Data items:
↓

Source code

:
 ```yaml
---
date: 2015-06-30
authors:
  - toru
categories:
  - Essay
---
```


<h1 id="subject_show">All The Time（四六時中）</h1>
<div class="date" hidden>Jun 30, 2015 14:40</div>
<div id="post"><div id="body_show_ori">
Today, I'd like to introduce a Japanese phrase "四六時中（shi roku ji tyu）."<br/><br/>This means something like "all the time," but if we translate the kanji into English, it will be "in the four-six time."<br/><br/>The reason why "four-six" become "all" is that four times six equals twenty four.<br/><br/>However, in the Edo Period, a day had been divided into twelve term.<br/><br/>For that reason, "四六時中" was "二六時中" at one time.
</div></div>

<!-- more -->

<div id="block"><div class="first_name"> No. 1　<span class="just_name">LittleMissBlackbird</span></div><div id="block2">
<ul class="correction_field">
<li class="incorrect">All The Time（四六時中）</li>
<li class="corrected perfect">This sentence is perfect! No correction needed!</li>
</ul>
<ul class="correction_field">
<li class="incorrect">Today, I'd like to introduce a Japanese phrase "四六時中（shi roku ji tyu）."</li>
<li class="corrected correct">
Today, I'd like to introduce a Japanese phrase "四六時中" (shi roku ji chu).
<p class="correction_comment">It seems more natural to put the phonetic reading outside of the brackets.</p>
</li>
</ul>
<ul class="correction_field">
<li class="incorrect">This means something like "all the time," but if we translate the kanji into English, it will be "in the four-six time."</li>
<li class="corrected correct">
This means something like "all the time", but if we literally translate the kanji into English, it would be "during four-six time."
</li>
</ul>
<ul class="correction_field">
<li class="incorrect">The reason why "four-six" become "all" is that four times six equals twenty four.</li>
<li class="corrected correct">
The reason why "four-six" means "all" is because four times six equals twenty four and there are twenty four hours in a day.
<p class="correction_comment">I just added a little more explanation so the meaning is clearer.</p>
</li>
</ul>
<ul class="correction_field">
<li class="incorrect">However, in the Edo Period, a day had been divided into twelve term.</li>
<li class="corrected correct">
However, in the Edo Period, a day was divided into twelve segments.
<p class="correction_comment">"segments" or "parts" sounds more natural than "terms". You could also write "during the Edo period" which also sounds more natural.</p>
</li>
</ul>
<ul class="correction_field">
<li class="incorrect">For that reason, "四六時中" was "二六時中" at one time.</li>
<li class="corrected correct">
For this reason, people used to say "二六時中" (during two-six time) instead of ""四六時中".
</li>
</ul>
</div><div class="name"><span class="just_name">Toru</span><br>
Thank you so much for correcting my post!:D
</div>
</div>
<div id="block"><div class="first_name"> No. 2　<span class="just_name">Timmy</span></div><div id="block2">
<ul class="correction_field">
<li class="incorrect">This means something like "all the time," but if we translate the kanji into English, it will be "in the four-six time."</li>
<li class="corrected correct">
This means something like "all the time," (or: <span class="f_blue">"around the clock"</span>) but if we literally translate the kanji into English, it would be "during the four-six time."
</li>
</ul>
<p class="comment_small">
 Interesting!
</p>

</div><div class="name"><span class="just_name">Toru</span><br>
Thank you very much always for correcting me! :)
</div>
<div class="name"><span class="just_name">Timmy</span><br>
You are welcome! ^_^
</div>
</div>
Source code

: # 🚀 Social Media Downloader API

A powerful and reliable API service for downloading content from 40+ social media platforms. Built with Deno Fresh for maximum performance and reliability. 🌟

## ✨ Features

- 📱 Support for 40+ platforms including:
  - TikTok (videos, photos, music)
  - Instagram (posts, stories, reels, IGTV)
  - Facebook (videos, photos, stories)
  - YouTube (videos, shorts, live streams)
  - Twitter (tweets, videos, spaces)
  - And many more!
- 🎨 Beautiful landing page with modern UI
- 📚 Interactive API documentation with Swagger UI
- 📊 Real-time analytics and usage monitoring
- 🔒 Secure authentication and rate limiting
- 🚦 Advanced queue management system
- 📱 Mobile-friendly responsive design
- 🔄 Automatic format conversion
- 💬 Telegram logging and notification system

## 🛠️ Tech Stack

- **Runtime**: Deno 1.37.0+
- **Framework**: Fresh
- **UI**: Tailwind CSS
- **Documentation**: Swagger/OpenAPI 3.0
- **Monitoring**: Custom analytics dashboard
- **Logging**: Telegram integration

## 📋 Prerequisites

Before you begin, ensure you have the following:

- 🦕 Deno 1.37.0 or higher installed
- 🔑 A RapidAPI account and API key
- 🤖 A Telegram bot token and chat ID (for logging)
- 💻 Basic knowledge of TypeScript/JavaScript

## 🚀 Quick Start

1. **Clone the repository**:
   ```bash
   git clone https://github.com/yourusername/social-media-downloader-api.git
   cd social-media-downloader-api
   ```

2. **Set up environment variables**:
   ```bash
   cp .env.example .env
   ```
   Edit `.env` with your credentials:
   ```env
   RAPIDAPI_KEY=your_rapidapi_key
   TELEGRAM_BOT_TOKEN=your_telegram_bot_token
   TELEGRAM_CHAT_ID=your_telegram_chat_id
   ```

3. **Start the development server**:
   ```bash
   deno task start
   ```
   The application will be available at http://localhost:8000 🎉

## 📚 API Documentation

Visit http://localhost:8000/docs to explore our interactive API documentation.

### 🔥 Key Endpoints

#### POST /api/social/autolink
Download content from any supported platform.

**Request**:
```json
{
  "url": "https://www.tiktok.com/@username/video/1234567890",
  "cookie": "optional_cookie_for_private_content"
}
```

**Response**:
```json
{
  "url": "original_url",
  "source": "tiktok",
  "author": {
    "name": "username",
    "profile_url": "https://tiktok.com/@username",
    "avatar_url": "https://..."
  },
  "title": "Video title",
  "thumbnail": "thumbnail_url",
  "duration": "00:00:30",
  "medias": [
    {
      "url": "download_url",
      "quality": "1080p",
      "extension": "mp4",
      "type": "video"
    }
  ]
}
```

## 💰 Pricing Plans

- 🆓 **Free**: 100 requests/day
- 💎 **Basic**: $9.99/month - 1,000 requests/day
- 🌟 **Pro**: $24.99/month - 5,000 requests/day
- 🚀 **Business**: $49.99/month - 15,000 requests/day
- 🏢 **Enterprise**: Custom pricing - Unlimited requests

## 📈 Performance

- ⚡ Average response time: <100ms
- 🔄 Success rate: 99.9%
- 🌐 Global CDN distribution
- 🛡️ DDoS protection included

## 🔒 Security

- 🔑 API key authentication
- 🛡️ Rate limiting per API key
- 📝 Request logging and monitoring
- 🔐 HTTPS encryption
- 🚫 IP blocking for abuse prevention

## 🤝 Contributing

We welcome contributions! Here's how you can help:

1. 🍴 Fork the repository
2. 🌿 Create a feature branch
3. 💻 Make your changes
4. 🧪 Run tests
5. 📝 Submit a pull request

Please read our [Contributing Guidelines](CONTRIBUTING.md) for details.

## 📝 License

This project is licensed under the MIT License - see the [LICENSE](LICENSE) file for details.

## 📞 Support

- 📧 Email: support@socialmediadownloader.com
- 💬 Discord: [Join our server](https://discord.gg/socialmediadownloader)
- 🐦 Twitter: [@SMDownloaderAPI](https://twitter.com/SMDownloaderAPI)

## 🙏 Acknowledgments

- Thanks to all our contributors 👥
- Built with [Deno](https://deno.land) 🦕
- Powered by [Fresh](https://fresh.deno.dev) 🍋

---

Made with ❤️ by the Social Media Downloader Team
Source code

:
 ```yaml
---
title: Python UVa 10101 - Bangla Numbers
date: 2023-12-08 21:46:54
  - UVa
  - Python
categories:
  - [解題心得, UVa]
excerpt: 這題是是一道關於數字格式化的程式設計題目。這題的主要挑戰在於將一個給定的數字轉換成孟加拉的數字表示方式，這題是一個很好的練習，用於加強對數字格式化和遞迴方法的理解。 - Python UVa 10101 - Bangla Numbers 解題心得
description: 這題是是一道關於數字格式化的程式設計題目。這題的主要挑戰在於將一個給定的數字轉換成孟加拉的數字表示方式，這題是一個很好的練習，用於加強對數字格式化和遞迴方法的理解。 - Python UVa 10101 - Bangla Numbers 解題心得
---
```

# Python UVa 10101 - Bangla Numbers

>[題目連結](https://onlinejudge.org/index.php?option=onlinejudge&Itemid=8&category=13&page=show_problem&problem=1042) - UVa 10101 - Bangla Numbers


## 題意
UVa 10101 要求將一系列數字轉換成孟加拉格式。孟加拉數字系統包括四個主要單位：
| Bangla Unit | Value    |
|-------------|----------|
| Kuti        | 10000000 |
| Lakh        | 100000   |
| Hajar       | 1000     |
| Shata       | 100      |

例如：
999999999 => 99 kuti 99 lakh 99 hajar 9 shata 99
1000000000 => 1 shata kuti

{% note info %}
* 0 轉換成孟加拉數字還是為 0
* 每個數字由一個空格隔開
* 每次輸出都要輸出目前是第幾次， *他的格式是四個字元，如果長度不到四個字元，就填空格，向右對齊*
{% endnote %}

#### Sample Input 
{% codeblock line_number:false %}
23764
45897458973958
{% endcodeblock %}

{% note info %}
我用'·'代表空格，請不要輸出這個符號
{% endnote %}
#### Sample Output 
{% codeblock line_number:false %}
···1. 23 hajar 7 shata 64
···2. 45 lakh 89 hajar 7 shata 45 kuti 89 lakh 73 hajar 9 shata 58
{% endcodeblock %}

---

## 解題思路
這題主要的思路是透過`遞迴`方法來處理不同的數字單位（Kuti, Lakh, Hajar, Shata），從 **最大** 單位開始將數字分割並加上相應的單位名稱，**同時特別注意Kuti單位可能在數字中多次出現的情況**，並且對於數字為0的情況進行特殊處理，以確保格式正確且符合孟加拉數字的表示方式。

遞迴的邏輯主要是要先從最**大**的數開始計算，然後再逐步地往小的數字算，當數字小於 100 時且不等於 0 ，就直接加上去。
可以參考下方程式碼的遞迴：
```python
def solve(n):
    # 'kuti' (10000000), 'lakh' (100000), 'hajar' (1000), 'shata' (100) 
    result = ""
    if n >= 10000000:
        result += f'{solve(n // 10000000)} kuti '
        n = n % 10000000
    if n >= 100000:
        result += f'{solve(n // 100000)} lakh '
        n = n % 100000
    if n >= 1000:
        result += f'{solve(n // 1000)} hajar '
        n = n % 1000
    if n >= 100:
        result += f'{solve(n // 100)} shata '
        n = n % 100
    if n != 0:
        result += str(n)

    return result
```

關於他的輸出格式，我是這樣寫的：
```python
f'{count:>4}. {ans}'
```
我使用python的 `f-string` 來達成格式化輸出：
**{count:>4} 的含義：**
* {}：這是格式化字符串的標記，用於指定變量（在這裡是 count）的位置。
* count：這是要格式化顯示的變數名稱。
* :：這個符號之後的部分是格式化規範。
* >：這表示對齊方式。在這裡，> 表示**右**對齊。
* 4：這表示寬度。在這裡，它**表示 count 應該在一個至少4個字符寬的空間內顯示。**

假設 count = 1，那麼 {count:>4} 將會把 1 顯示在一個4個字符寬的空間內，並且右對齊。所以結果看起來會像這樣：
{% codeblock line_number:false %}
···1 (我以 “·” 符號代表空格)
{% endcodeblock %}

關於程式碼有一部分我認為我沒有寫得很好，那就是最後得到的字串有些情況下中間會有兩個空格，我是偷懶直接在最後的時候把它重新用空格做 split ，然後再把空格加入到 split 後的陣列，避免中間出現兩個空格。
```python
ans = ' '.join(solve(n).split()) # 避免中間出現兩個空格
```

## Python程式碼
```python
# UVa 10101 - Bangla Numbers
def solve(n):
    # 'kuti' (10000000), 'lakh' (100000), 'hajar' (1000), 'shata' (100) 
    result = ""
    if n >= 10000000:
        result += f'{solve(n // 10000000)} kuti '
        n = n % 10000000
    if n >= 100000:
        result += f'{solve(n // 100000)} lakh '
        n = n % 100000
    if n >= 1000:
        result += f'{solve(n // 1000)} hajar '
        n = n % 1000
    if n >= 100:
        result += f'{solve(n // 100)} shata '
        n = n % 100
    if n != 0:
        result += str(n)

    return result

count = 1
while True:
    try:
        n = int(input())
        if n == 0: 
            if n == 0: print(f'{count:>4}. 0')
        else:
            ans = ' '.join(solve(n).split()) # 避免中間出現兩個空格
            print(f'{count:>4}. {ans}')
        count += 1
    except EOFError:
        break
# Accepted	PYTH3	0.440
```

↑

Problem:
The output should be exactly the lines above from the line containing "### 🔥 Key Endpoints" to the line containing "- 🔄 Success rate: 99.9%", inclusive, with no other lines.

Written answer:
### 🔥 Key Endpoints

#### POST /api/social/autolink
Download content from any supported platform.

**Request**:
```json
{
  "url": "https://www.tiktok.com/@username/video/1234567890",
  "cookie": "optional_cookie_for_private_content"
}
```

**Response**:
```json
{
  "url": "original_url",
  "source": "tiktok",
  "author": {
    "name": "username",
    "profile_url": "https://tiktok.com/@username",
    "avatar_url": "https://..."
  },
  "title": "Video title",
  "thumbnail": "thumbnail_url",
  "duration": "00:00:30",
  "medias": [
    {
      "url": "download_url",
      "quality": "1080p",
      "extension": "mp4",
      "type": "video"
    }
  ]
}
```

## 💰 Pricing Plans

- 🆓 **Free**: 100 requests/day
- 💎 **Basic**: $9.99/month - 1,000 requests/day
- 🌟 **Pro**: $24.99/month - 5,000 requests/day
- 🚀 **Business**: $49.99/month - 15,000 requests/day
- 🏢 **Enterprise**: Custom pricing - Unlimited requests

## 📈 Performance

- ⚡ Average response time: <100ms
- 🔄 Success rate: 99.9%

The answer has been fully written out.